The deceased, John Jeffrey Hejno, died in May 2024. His estate planning history included:

  1. 1. A formally executed 2018 will, which created a spousal trust for his long‑term partner, Jennifer, and a family trust for his grandson.
  2. 2. Primary and secondary wills executed in December 2022, which altered the structure of gifts but were witnessed by only one person, and therefore did not comply with formal execution requirements.
  3. 3. Unexecuted draft wills prepared in 2024, which incorporated slip sheets altering corporate shareholdings, which were neither initialled nor signed and contained inaccuracies.

After John’s death, Jennifer sought to validate the 2024 drafts under s. 21.1 of the SLRA. The application was unopposed, and the application judge validated the drafts without releasing reasons.

The appeal was brought by John’s children, grandson, and former spouse, with the 2018 will only coming to light after the application judge’s order and the filing of the appeal.

Admission of the 2018 Will as Fresh Evidence

Applying the test in Palmer v. The Queen, 1979 CanLII 8 (SCC), [1980] 1 S.C.R. 759, the Court admitted the 2018 will. The Court found:

  1. 1. The will was relevant and credible.
  2. 2. The appellants could not, with reasonable diligence, have discovered it earlier.
  3. 3. Its contents could affect the result on the validation application.

The Court noted that the existence of a properly executed prior will may weigh against validating later imperfect documents, particularly where the evidentiary record does not establish a clear and deliberate departure from the earlier testamentary plan.

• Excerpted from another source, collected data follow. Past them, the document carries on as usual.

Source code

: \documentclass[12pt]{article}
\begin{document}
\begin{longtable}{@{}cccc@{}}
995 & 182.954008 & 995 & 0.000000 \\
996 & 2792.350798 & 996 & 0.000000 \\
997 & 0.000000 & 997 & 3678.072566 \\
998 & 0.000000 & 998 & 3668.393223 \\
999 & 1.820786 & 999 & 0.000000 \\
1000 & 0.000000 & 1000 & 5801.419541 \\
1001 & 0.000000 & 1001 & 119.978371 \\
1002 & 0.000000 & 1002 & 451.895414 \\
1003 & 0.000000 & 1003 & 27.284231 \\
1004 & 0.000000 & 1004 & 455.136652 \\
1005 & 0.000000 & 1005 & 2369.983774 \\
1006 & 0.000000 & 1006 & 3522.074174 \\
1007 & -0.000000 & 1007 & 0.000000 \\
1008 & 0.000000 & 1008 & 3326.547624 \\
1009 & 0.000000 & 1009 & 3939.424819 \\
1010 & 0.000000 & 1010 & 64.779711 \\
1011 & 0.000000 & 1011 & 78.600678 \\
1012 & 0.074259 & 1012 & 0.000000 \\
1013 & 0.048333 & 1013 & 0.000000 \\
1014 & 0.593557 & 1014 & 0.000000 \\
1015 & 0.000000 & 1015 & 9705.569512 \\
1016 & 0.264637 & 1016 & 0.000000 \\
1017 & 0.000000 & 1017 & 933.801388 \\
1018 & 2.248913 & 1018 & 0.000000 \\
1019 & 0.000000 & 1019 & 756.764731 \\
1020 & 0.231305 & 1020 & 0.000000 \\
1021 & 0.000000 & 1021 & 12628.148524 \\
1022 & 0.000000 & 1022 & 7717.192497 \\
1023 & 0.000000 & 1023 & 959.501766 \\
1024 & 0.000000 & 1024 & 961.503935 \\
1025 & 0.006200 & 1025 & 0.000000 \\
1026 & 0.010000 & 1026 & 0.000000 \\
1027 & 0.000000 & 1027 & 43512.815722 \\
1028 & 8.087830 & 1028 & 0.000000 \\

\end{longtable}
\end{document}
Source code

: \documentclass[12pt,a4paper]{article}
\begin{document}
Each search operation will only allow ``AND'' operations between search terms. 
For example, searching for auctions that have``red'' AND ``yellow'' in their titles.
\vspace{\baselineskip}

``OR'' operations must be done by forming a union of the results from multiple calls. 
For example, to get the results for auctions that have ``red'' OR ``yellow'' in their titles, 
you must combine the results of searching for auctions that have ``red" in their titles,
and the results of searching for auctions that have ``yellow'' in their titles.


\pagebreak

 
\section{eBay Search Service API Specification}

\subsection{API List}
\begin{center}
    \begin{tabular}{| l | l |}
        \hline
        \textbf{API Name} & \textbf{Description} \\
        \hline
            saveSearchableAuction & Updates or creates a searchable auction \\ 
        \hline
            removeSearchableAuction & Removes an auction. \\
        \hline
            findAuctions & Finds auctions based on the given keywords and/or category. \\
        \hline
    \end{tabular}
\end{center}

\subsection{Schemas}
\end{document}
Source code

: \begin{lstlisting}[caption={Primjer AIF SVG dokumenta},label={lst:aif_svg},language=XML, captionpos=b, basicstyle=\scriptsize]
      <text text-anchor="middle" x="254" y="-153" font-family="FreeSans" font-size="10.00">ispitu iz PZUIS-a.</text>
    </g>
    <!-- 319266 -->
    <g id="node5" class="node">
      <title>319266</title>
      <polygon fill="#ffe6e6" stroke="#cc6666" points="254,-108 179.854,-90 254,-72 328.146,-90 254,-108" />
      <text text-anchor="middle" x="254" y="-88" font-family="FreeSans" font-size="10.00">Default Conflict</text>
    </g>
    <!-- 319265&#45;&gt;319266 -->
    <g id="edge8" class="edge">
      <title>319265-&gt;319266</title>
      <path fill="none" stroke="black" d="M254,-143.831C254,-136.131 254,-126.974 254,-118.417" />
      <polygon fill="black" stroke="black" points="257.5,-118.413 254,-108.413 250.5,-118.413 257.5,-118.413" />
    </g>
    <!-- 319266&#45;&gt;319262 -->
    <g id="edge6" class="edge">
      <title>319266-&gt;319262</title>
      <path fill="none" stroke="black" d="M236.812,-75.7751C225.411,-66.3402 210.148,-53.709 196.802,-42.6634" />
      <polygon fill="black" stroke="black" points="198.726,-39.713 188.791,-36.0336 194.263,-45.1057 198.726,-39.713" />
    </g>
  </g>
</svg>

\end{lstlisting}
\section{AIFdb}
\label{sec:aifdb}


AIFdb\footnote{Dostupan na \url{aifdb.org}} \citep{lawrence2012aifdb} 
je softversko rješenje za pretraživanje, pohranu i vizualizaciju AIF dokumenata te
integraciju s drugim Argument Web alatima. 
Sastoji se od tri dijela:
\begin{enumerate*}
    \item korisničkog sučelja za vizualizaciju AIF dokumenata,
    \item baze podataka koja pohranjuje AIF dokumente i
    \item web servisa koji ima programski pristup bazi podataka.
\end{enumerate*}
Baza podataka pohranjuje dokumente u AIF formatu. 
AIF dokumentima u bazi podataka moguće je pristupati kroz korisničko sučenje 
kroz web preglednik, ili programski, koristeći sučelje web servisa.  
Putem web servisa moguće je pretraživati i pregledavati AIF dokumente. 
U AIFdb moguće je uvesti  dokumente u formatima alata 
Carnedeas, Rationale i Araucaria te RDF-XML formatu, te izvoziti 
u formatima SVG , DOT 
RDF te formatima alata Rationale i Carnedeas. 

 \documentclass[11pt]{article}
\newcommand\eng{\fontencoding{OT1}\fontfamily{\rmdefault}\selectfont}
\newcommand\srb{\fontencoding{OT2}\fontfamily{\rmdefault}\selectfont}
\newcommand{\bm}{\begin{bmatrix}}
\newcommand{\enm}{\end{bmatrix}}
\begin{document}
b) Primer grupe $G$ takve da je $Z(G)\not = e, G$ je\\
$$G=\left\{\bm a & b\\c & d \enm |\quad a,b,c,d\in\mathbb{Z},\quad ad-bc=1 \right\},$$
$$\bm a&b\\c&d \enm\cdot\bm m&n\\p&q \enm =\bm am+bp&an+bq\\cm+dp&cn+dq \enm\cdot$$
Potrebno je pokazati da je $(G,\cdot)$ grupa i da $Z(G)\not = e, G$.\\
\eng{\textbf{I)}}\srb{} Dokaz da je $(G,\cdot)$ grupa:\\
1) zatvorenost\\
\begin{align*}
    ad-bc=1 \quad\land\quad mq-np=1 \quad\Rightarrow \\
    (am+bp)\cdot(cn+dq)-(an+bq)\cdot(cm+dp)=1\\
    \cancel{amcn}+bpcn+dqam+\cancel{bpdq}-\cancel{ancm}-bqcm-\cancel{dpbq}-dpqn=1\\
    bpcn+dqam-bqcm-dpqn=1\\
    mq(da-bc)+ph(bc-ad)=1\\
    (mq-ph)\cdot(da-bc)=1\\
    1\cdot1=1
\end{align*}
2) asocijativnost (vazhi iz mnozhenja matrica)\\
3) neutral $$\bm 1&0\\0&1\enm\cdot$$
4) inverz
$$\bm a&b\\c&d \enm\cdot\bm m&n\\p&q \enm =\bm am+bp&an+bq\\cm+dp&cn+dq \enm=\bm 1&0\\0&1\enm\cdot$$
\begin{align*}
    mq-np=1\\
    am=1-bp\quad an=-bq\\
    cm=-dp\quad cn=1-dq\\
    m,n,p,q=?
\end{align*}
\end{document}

Invalidity of the 2024 Draft Wills

The Court set aside the validation of the 2024 drafts for several reasons:

  1. 1. They were wholly unexecuted and therefore lacked even imperfect compliance with statutory formalities.
  2. 2. The drafting solicitor’s affidavit established that John remained undecided about material components of his estate plan as late as April 2024. This undermined any assertion that the drafts represented a fixed and final testamentary intention.
  3. 3. The slip sheets were inaccurate and unsigned, creating reliability concerns.
  4. 4. The absence of reasons from the application judge removed the usual constraint of appellate deference.

In combination, the evidentiary deficiencies precluded a finding that the 2024 drafts expressed John’s final testamentary intentions.

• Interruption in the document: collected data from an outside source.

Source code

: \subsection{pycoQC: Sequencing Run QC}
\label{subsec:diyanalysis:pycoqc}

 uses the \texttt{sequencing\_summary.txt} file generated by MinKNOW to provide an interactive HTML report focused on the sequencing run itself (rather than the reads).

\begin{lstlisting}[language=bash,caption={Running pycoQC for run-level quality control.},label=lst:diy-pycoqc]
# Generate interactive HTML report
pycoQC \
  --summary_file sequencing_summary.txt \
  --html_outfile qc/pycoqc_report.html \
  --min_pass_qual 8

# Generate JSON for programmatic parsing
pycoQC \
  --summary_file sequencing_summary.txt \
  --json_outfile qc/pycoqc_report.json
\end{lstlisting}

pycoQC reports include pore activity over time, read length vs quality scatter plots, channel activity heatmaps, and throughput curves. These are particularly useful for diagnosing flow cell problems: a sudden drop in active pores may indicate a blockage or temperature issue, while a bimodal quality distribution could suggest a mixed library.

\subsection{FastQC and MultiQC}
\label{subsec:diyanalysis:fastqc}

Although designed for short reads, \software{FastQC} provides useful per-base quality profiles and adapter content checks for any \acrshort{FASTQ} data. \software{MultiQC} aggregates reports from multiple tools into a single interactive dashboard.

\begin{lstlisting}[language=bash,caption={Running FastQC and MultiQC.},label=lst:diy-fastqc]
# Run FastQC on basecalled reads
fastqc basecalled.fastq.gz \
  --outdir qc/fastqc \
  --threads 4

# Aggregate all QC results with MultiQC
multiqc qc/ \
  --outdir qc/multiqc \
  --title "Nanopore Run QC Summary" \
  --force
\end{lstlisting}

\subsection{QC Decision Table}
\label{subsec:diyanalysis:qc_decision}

Remittal of the 2022 Wills’ Validity to the Superior Court

Jennifer asked the Court of Appeal to validate the 2022 wills. The Court rejected that request.

The Court held that the validation inquiry is fact‑intensive and often dependent on extrinsic evidence, including evidence bearing on intention and credibility. As the application judge made no findings, and as there were conflicting affidavits on material issues, the Court concluded that it could not resolve the matter at the appellate level.

The Court identified several issues requiring determination at first instance, including:

  • questions concerning the execution of the 2018 will;
  • inconsistencies between Jennifer’s account and the affidavits of the accountant and solicitor; and
  • the need for potential testimonial evidence.

The Court also observed that related estate and oppression proceedings were ongoing. A remittal would allow the Superior Court to address overlapping factual matters collectively and avoid inconsistent findings.

Key Takeaways

1. The decision demonstrates that validation under s. 21.1 of the SLRA requires clear and reliable evidence of fixed testamentary intention. Drafts reflecting ongoing indecision or containing inaccurate or unverified insertions will not satisfy the statutory threshold.

2. The decision illustrates the importance of ensuring that all known testamentary documents (including prior wills) are put before the court in any validation application.

3. The evidence of drafting professionals remains particularly important. Where solicitor evidence demonstrates that instructions were incomplete or unsettled, courts will be cautious in concluding that a draft document expresses final intention.

4. The Court’s decision not to validate the 2022 wills at the appellate level confirms that validation applications will generally require a full evidentiary record and will not be suitable for first‑instance determination on appeal.

Conclusion

Hejno v. Hejno reinforces the careful and methodical approach required when seeking to validate imperfectly executed testamentary documents. While s. 21.1 of the SLRA offers flexibility in appropriate cases, that flexibility is constrained by the need for persuasive evidence that the document reflects the testator’s fixed and final intentions.

Thanks for reading and have a great day!